Nueve años después, en 1962, el Premio Nobel de Medicina fue concedido a Watson, Crick y Wilkins «por sus descubrimientos relativos a la estructura molecular de los ácidos nucleicos y su importancia para la transferencia de información en la materia viva». Rosalind Franklin había muerto cuatro años antes, sin saborear un premio cuyas normas impiden concederlo a título póstumo. La historia de la doble hélice quedó así escrita con tres nombres visibles y uno ausente. Los avances actuales en genómica estructural y biología computacional continúan aprovechando las bases sentadas por la cristalografía aplicada por Franklin.

Última etapa: del ADN a los virus

Tras dejar el King’s College en 1953, Rosalind Franklin se incorporó al Birkbeck College de Londres para trabajar con el cristalógrafo John Desmond Bernal, pionero en aplicar la física al estudio de la biología. 

Allí encontró un entorno más colaborativo y libre de las tensiones jerárquicas que habían marcado su trabajo anterior. Su nueva línea de investigación se centró en estructuras víricas, donde volvió a aplicar su técnica de rayos X.

El virus del mosaico del tabaco era entonces el modelo preferido para estudiar la organización molecular de los virus. Franklin aplicó la difracción de rayos X –técnica que había perfeccionado con el ADN– para analizar fibras de TMV cristalizadas y determinar su arquitectura helicoidal. De este modo, demostró que el TMV estaba formado por una cubierta proteica dispuesta en espiral alrededor de un eje central que contenía una única cadena de ARN.

El equipo de Franklin, que incluía al joven biofísico Aaron Klug, perfeccionó los métodos de reconstrucción a partir de datos de difracción y generó modelos tridimensionales de una precisión inédita.
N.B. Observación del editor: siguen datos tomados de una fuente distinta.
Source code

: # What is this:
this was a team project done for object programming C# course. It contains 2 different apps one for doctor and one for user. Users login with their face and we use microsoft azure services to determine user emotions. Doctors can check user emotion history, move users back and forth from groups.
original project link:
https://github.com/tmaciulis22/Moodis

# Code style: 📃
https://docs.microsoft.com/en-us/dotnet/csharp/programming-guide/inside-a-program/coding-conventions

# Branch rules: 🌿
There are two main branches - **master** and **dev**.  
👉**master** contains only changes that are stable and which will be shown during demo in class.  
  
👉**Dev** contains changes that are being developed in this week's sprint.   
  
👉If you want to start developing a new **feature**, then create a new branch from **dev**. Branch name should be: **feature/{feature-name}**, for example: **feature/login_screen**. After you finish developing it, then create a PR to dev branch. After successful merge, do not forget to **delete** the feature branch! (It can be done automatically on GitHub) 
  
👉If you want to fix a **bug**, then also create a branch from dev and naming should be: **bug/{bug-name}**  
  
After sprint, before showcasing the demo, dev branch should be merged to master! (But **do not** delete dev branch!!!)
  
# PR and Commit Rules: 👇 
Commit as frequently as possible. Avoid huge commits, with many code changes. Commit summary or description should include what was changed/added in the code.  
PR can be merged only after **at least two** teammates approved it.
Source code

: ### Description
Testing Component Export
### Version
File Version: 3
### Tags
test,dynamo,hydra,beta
Décadas más tarde, Klug recibió el Nobel de Química (1982) por desarrollar las técnicas de microscopía electrónica cristalográfica y reconstrucción tridimensional que nacieron de aquella colaboración.

En los últimos años de su vida, Franklin extendió su conocimiento de los virus al estudio de agentes humanos, como la poliomielitis. Aunque la enfermedad le impidió concluir los experimentos, dejó protocolos y datos preliminares que su equipo desarrolló tras su muerte.

Legado tardío

Rosalind Franklin apenas recibió reconocimiento público en vida. Sus artículos sobre la estructura del ADN aparecieron en la revista Nature, pero su nombre permaneció prácticamente ausente del discurso científico más allá del entorno académico. Su muerte prematura, en 1958, la dejó fuera del debate científico y del Nobel de Fisiología o Medicina de 1962. Durante casi dos décadas, su papel en el descubrimiento de la doble hélice permaneció en segundo plano.

El proceso de restitución comenzó lentamente en los años setenta, impulsado por publicaciones como Rosalind Franklin and DNA (Anne Sayre, 1975), que cuestionaba la narrativa oficial del descubrimiento. Más de medio siglo después, su nombre se asocia a la exploración y al conocimiento de la materia viva.

En su lápida, situada en el cementerio de la sinagoga de Willesden (Londres), se lee la inscripción: «Científica. Su investigación y descubrimiento en los virus siguen siendo de beneficio para la humanidad». Murió sin el reconocimiento que le correspondía, pero la historia le ha devuelto in memoriam el lugar que le fue negado. Hoy, su legado se honra con instituciones, becas e incluso con el nombre del rover europeo Rosalind Franklin, destinado a la exploración de Marte.